The term “Hulkamania” is defined by the Urban Dictionary as: The strongest force in the universe. That definition has now taken on even more street cred with the decision in the Hulk Hogan case. And we present another 140 million new reasons to get written, signed model releases – especially in sensitive issue situations – always.
If you’ve been avoiding the news lately or have been hiding under a rock and missed the story of this case, we urge you to Google it and you’ll find countless stories. It’s been portrayed as another major battle in the war between privacy and 1st Amendment rights. The case has been fought, concluded, but it is likely not over. Note that this case would likely have different results if brought in another state.

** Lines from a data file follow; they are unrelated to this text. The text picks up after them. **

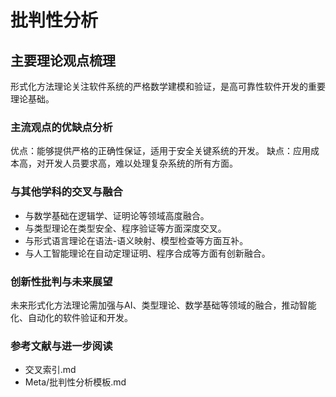 # 批判性分析

## 主要理论观点梳理

形式化方法理论关注软件系统的严格数学建模和验证，是高可靠性软件开发的重要理论基础。

### 主流观点的优缺点分析

优点：能够提供严格的正确性保证，适用于安全关键系统的开发。
缺点：应用成本高，对开发人员要求高，难以处理复杂系统的所有方面。

### 与其他学科的交叉与融合

- 与数学基础在逻辑学、证明论等领域高度融合。
- 与类型理论在类型安全、程序验证等方面深度交叉。
- 与形式语言理论在语法-语义映射、模型检查等方面互补。
- 与人工智能理论在自动定理证明、程序合成等方面有创新融合。

### 创新性批判与未来展望

未来形式化方法理论需加强与AI、类型理论、数学基础等领域的融合，推动智能化、自动化的软件验证和开发。

### 参考文献与进一步阅读

- 交叉索引.md
- Meta/批判性分析模板.md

Back to Hulkmania, what is stronger than all of Hulk Hogan’s famed rivals (including but not limited to The Iron Shiek, Roddy Piper, Randy Savage and Andre the Giant) combined? Why its the Hulkster employing some legal tactics with the help of the laws of the state of Florida.
The jury award of $140 million (not a misprint) to wrestler Hunk Hogan staggered his opponents more than any haymaker in the wrestling ring would. Payment will come from website Gawker, likely an insurance carrier, and the two individuals who were found to be personally liable – Gawker editor Nick Denton and former editor, A.J. Daulerio. We think 140 million dollars definitely qualifies as “Hulkamania!”

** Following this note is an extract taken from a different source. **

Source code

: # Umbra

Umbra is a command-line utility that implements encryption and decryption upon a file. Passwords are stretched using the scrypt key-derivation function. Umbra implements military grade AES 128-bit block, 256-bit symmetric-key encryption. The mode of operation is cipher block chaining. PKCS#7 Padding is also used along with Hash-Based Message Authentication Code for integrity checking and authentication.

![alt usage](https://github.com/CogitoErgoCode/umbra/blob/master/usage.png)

Here’s a bare bones synopsis of the facts in the lengthy and salacious court case which resulted in a jury verdict, which as another celeb might say, is “Huuuuuuuuuuuuge”:
- In 2012 famed wrestler and entertainer, Hulk Hogan (using his real name Terry Bollea) files suit in Federal court. Hogan claimed that an explicit video of him having sex with his friend’s wife was shot without his knowledge or consent and then subsequently published by the gossip site Gawker;
- Hogan claimed (among other things) invasion of privacy, emotional pain and lost income. Gawker essentially relied on the 1st Amendment defense afforded publishers. Gawker claimed that Hogan had “made his sex life a matter of public interest” and that the use was “editorial”.

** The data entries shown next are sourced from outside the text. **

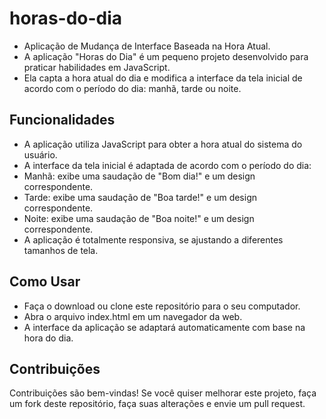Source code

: # horas-do-dia
 
* Aplicação de Mudança de Interface Baseada na Hora Atual.
* A aplicação "Horas do Dia" é um pequeno projeto desenvolvido para praticar habilidades em JavaScript.
* Ela capta a hora atual do dia e modifica a interface da tela inicial de acordo com o período do dia: manhã, tarde ou noite.

## Funcionalidades

* A aplicação utiliza JavaScript para obter a hora atual do sistema do usuário.
* A interface da tela inicial é adaptada de acordo com o período do dia:  
* Manhã: exibe uma saudação de "Bom dia!" e um design correspondente.
* Tarde: exibe uma saudação de "Boa tarde!" e um design correspondente.
* Noite: exibe uma saudação de "Boa noite!" e um design correspondente.
* A aplicação é totalmente responsiva, se ajustando a diferentes tamanhos de tela.  


## Como Usar

* Faça o download ou clone este repositório para o seu computador.
* Abra o arquivo index.html em um navegador da web.
* A interface da aplicação se adaptará automaticamente com base na hora do dia.


## Contribuições
  
Contribuições são bem-vindas! Se você quiser melhorar este projeto, faça um fork deste repositório, faça suas alterações e envie um pull request.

- After the case was rejected by the Federal Court it wound up through various legal maneuvers – too complex to recite here – in Florida state court. Hogan sued Gawker, its officers in the individual capacities and the filmmaker, husband of woman with whom he was having sex, known as “Bubba The Love Sponge”. (We couldn’t make this name up if we tried).
- Note that at this point the overwhelming majority of legal “experts” predicted that Hogan’s case was doomed notwithstanding that there was no dispute that he had been filmed performing intimate acts without his consent.
- After release of (among other things) the tape, Hogan was fired from his employer World Wrestling Entertainment (WWE) and took a multi-million dollar hit to his income.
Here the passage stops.